The soup of the Dark Ages was not perfectly uniform and due to gravity, tiny areas of gas began to clump together and become more dense. The smooth universe became lumpy and these small clumps of denser gas were seeds for the eventual formation of stars, galaxies and everything else in the universe.

Although there was nothing to see, the Dark Ages were an important phase in the evolution of the universe.

A diagram showing different wavelengths of light compared to size of normal objects.
Light from the early universe is in the infrared wavelength – meaning longer than red light – when it reaches Earth. Inductiveload/NASA via Wikimedia Commons, CC BY-SA

Looking for the first light

The Dark Ages ended when gravity formed the first stars and galaxies that eventually began to emit the first light. Although astronomers don’t know when first light happened, the best guess is that it was several hundred million years after the Big Bang. Astronomers also don’t know whether stars or galaxies formed first.

Current theories based on how gravity forms structure in a universe dominated by dark matter suggest that small objects – like stars and star clusters – likely formed first and then later grew into dwarf galaxies and then larger galaxies like the Milky Way. These first stars in the universe were extreme objects compared to stars of today. They were a million times brighter but they lived very short lives. They burned hot and bright and when they died, they left behind black holes up to a hundred times the Sun’s mass, which might have acted as the seeds for galaxy formation.

Astronomers would love to study this fascinating and important era of the universe, but detecting first light is incredibly challenging. Compared to massive, bright galaxies of today, the first objects were very small and due to the constant expansion of the universe, they’re now tens of billions of light years away from Earth. Also, the earliest stars were surrounded by gas left over from their formation and this gas acted like fog that absorbed most of the light. It took several hundred million years for radiation to blast away the fog. This early light is very faint by the time it gets to Earth.

But this is not the only challenge.

As the universe expands, it continuously stretches the wavelength of light traveling through it. This is called redshift because it shifts light of shorter wavelengths – like blue or white light – to longer wavelengths like red or infrared light. Though not a perfect analogy, it is similar to how when a car drives past you, the pitch of any sounds it is making drops noticeably. Similar to how a pitch of a sound drops if the source is moving away from you, the wavelength of light stretches due to the expansion of the universe.

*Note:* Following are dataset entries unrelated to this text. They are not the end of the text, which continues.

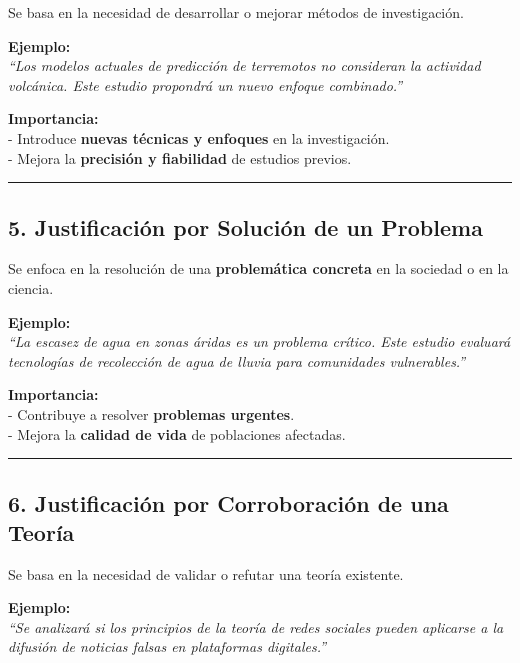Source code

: \documentclass[
  letterpaper,
  DIV=11,
  numbers=noendperiod]{scrartcl}
\begin{document}
Se basa en la necesidad de desarrollar o mejorar métodos de
investigación.

\textbf{Ejemplo:}\\
\emph{``Los modelos actuales de predicción de terremotos no consideran
la actividad volcánica. Este estudio propondrá un nuevo enfoque
combinado.''}

\textbf{Importancia:}\\
- Introduce \textbf{nuevas técnicas y enfoques} en la investigación.\\
- Mejora la \textbf{precisión y fiabilidad} de estudios previos.

\begin{center}\rule{0.5\linewidth}{0.5pt}\end{center}

\subsection{\texorpdfstring{\textbf{5. Justificación por Solución de un
Problema}}{5. Justificación por Solución de un Problema}}\label{justificaciuxf3n-por-soluciuxf3n-de-un-problema}

Se enfoca en la resolución de una \textbf{problemática concreta} en la
sociedad o en la ciencia.

\textbf{Ejemplo:}\\
\emph{``La escasez de agua en zonas áridas es un problema crítico. Este
estudio evaluará tecnologías de recolección de agua de lluvia para
comunidades vulnerables.''}

\textbf{Importancia:}\\
- Contribuye a resolver \textbf{problemas urgentes}.\\
- Mejora la \textbf{calidad de vida} de poblaciones afectadas.

\begin{center}\rule{0.5\linewidth}{0.5pt}\end{center}

\subsection{\texorpdfstring{\textbf{6. Justificación por Corroboración
de una
Teoría}}{6. Justificación por Corroboración de una Teoría}}\label{justificaciuxf3n-por-corroboraciuxf3n-de-una-teoruxeda}

Se basa en la necesidad de validar o refutar una teoría existente.

\textbf{Ejemplo:}\\
\emph{``Se analizará si los principios de la teoría de redes sociales
pueden aplicarse a la difusión de noticias falsas en plataformas
digitales.''}
\end{document}
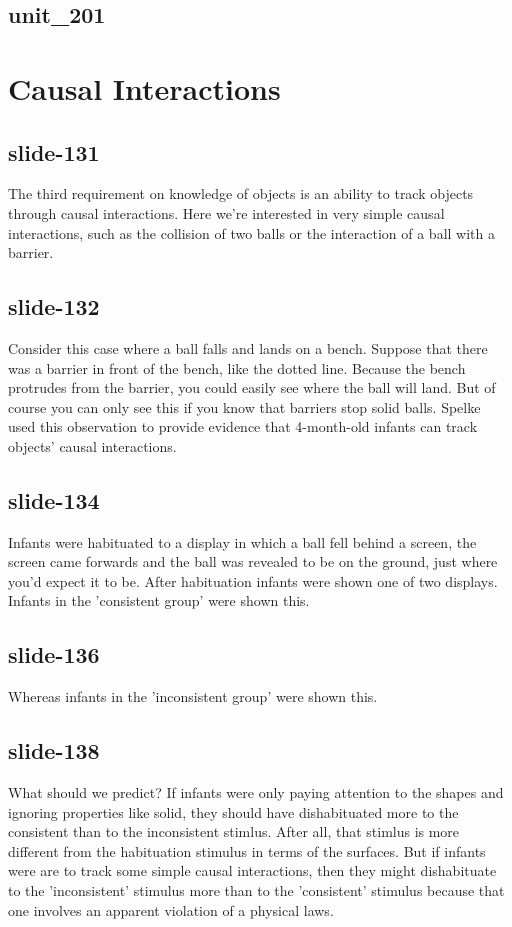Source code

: \documentclass[12pt,\papersize]{extarticle}
\begin{document}
 
\subsection{unit\_201}
 
\section{Causal Interactions}
 
 
\subsection{slide-131}
The third requirement on knowledge of objects is an ability to track objects through causal interactions.
Here we're interested in very simple causal interactions, such as the collision of two balls or the interaction of a ball with a barrier.
 
 
\subsection{slide-132}
Consider this case where a ball falls and lands on a bench.
Suppose that there was a barrier in front of the bench, like the dotted line.
Because the bench protrudes from the barrier, you could easily see where the ball will land.
But of course you can only see this if you know that barriers stop solid balls.
Spelke used this observation to provide evidence that 4-month-old infants can track objects' causal interactions.
 
 
\subsection{slide-134}
Infants were habituated to a display in which a ball fell behind a screen, the screen came forwards and the ball was revealed to be on the ground, just where you'd expect it to be.
After habituation infants were shown one of two displays.
Infants in the 'consistent group' were shown this.
 
 
\subsection{slide-136}
Whereas infants in the 'inconsistent group' were shown this.
 
 
\subsection{slide-138}
What should we predict?
If infants were only paying attention to the shapes and ignoring properties like solid, they should have dishabituated more to the consistent than to the inconsistent stimlus.
After all, that stimlus is more different from the habituation stimulus in terms of the surfaces.
But if infants were are to track some simple causal interactions, then they might dishabituate to the 'inconsistent' stimulus more than to the 'consistent' stimulus because that one involves an apparent violation of a physical laws.
 
\end{document}
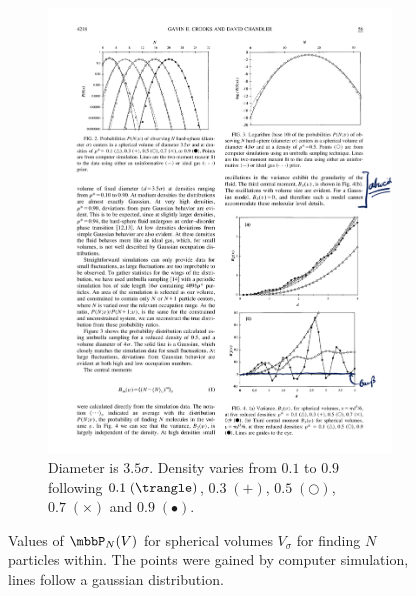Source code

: \begin{figure}[H]
\begin{subfigure}[b]{0.45\textwidth}
        \includegraphics[width=\textwidth]{Inhalt/pdfs/GaussianDensityFig2.pdf}
        \caption{Diameter is $3.5\sigma$. Density varies from $0.1$ to $0.9$ following $0.1\;(\trangle)$, $0.3\;(+)$, $0.5\;(\bigcirc)$, $0.7\;(\times)$ and $0.9\;(\bullet)$.} 
        \label{fig:GaussianDensityFig2}
    \end{subfigure}
    \caption{Values of $\mbbP_N(V)$ for spherical volumes $V_\sigma$ for finding $N$ particles within. The points were gained by computer simulation, lines follow a gaussian distribution.}
    \label{fig:GaussianDensityFig}
\end{figure}

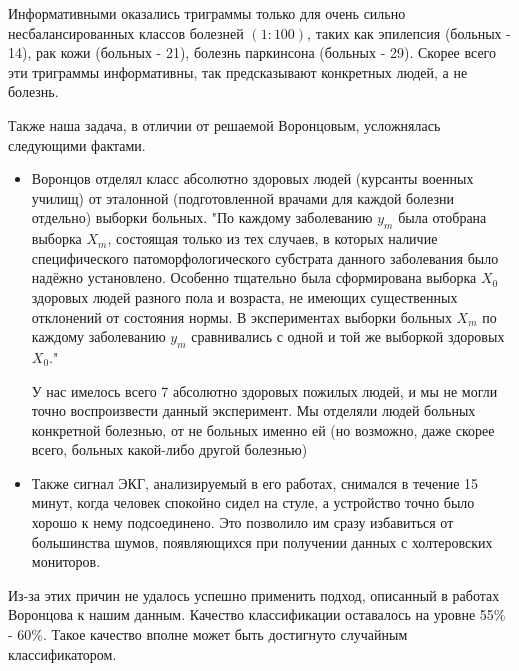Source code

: Информативными оказались триграммы только для очень сильно несбалансированных классов болезней $(1:100)$, таких как эпилепсия (больных - 14), рак кожи (больных - 21), болезнь паркинсона (больных - 29). Скорее всего эти триграммы информативны, так предсказывают конкретных людей, а не болезнь.

Также наша задача, в отличии от решаемой Воронцовым, усложнялась следующими фактами.
\begin{itemize}
	\item Воронцов отделял класс абсолютно здоровых людей (курсанты военных училищ) от эталонной (подготовленной врачами для каждой болезни отдельно) выборки больных. "По каждому заболеванию $y_m$ была отобрана выборка $X_m$, состоящая только из тех случаев, в которых наличие специфического патоморфологического субстрата данного заболевания было надёжно установлено. Особенно тщательно была сформирована выборка $X_0$ здоровых людей разного пола и возраста, не имеющих существенных отклонений от состояния нормы. В экспериментах выборки больных $X_m$ по каждому заболеванию $y_m$ сравнивались с одной и той же выборкой здоровых $X_0$."
	
	У нас имелось всего 7 абсолютно здоровых пожилых людей, и мы не могли точно воспроизвести данный эксперимент. Мы отделяли людей больных конкретной болезнью, от не больных именно ей (но возможно, даже скорее всего, больных какой-либо другой болезнью)
	\item Также сигнал ЭКГ, анализируемый в его работах, снимался в течение 15 минут, когда человек спокойно сидел на стуле, а устройство точно было хорошо к нему подсоединено. Это позволило им сразу избавиться от большинства шумов, появляющихся при получении данных с холтеровских мониторов. 
\end{itemize}

Из-за этих причин не удалось успешно применить подход, описанный в работах Воронцова к нашим данным. Качество классификации оставалось на уровне 55\% - 60\%. Такое качество вполне может быть достигнуто случайным классификатором.


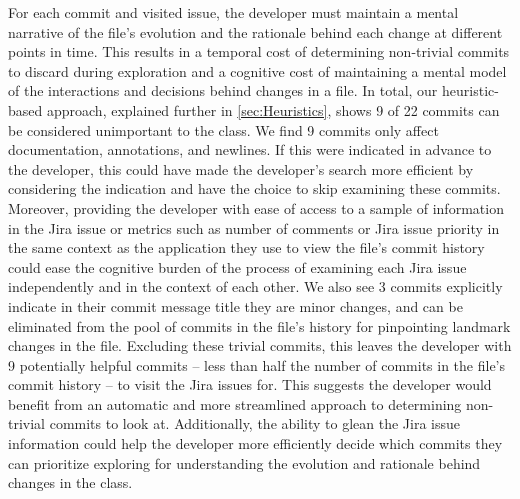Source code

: For each commit and visited issue, the developer must maintain a mental narrative of the file's evolution and the rationale behind each change at different points in time. 
This results in a temporal cost of determining non-trivial commits to discard during exploration and a cognitive cost of maintaining a mental model of the interactions and decisions behind changes in a file. 
In total, our heuristic-based approach, explained further in \autoref{sec:Heuristics}, shows 9 of 22 commits can be considered unimportant to the  class. 
We find 9 commits only affect documentation, annotations, and newlines.
If this were indicated in advance to the developer, this could have made the developer's search more efficient 
by considering the indication and have the choice to skip examining these commits.
Moreover, providing the developer with ease of access to a sample of information in the Jira issue or metrics such as number of comments or Jira issue priority in the same context as the application they use 
to view the file's commit history could ease the cognitive burden of the process of examining each Jira issue independently and in the context of each other.
We also see 3 commits explicitly indicate in their commit message title they are minor changes, 
and can be eliminated from the pool of commits in the file's history for pinpointing landmark changes in the file.
Excluding these trivial commits, this leaves the developer with 9 potentially helpful commits -- less than half the number of commits in the file's commit history -- to visit the Jira issues for.
This suggests the developer would benefit from an automatic and more streamlined approach to determining non-trivial commits to look at.
Additionally, the ability to glean the Jira issue information could help the developer more efficiently decide which commits they can prioritize exploring for understanding the evolution and rationale behind changes in the  class.


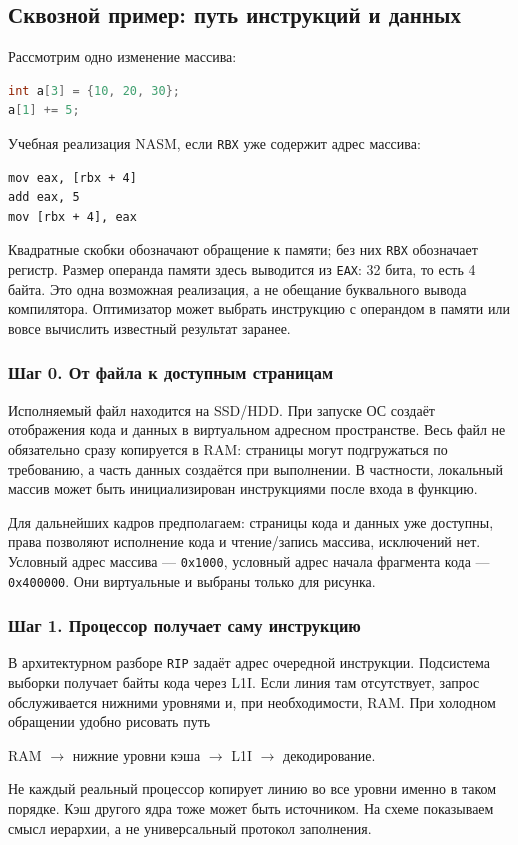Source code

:\subsection{Сквозной пример: путь инструкций и данных}
\label{lecture04-trace}
Рассмотрим одно изменение массива:
\begin{lstlisting}[language=C,basicstyle=\ttfamily\small]
int a[3] = {10, 20, 30};
a[1] += 5;
\end{lstlisting}
Учебная реализация NASM, если \texttt{RBX} уже содержит адрес массива:
\begin{lstlisting}[basicstyle=\ttfamily\small]
mov eax, [rbx + 4]
add eax, 5
mov [rbx + 4], eax
\end{lstlisting}
Квадратные скобки обозначают обращение к памяти; без них \texttt{RBX}
обозначает регистр. Размер операнда памяти здесь выводится из \texttt{EAX}:
32 бита, то есть 4 байта. Это одна возможная реализация, а не обещание
буквального вывода компилятора. Оптимизатор может выбрать инструкцию
с операндом в памяти или вовсе вычислить известный результат заранее.

\subsubsection*{Шаг 0. От файла к доступным страницам}
Исполняемый файл находится на SSD/HDD. При запуске ОС создаёт отображения
кода и данных в виртуальном адресном пространстве. Весь файл не обязательно
сразу копируется в RAM: страницы могут подгружаться по требованию, а часть
данных создаётся при выполнении. В частности, локальный массив может быть
инициализирован инструкциями после входа в функцию.

Для дальнейших кадров предполагаем: страницы кода и данных уже доступны,
права позволяют исполнение кода и чтение/запись массива, исключений нет.
Условный адрес массива --- \texttt{0x1000}, условный адрес начала фрагмента
кода --- \texttt{0x400000}. Они виртуальные и выбраны только для рисунка.

\subsubsection*{Шаг 1. Процессор получает саму инструкцию}
В архитектурном разборе \texttt{RIP} задаёт адрес очередной инструкции.
Подсистема выборки получает байты кода через L1I. Если линия там отсутствует,
запрос обслуживается нижними уровнями и, при необходимости, RAM.
При холодном обращении удобно рисовать путь
\begin{center}
RAM $\longrightarrow$ нижние уровни кэша $\longrightarrow$ L1I
$\longrightarrow$ декодирование.
\end{center}
Не каждый реальный процессор копирует линию во все уровни именно в таком
порядке. Кэш другого ядра тоже может быть источником. На схеме показываем
смысл иерархии, а не универсальный протокол заполнения.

By the time light emitted by an early star or galaxy 13 billion years ago reaches any telescope on Earth, it has been stretched by a factor of 10 by the expansion of the universe. It arrives as infrared light, meaning it has a wavelength longer than that of red light. To see first light, you have to be looking for infrared light.

Telescope as a time machine

Enter the James Webb Space Telescope.

Telescopes are like time machines. If an object is 10,000 light-years away, that means the light takes 10,000 years to reach Earth. So the further out in space astronomers look, the further back in time we are looking.

A large golden colored disc with a sensor in the middle and scientists standing below.
The James Webb Space Telescope was specifically designed to detect the oldest galaxies in the universe. NASA/JPL-Caltech, CC BY-SA

Engineers optimized James Webb for specifically detecting the faint infrared light of the earliest stars or galaxies. Compared to the Hubble Space Telescope, James Webb has a 15 times wider field of view on its camera, collects six times more light and its sensors are tuned to be most sensitive to infrared light.

The strategy will be to stare deeply at one patch of sky for a long time, collecting as much light and information from the most distant and oldest galaxies as possible. With this data, it may be possible to answer when and how the Dark Ages ended, but there are many other important discoveries to be made. For example, unraveling this story may also help explain the nature of dark matter, the mysterious form of matter that makes up about 80% of the mass of the universe.

James Webb is the most technically difficult mission NASA has ever attempted. But I think the scientific questions it may help answer will be worth every ounce of effort. I and other astronomers are waiting excitedly for the data to start coming back sometime in 2022.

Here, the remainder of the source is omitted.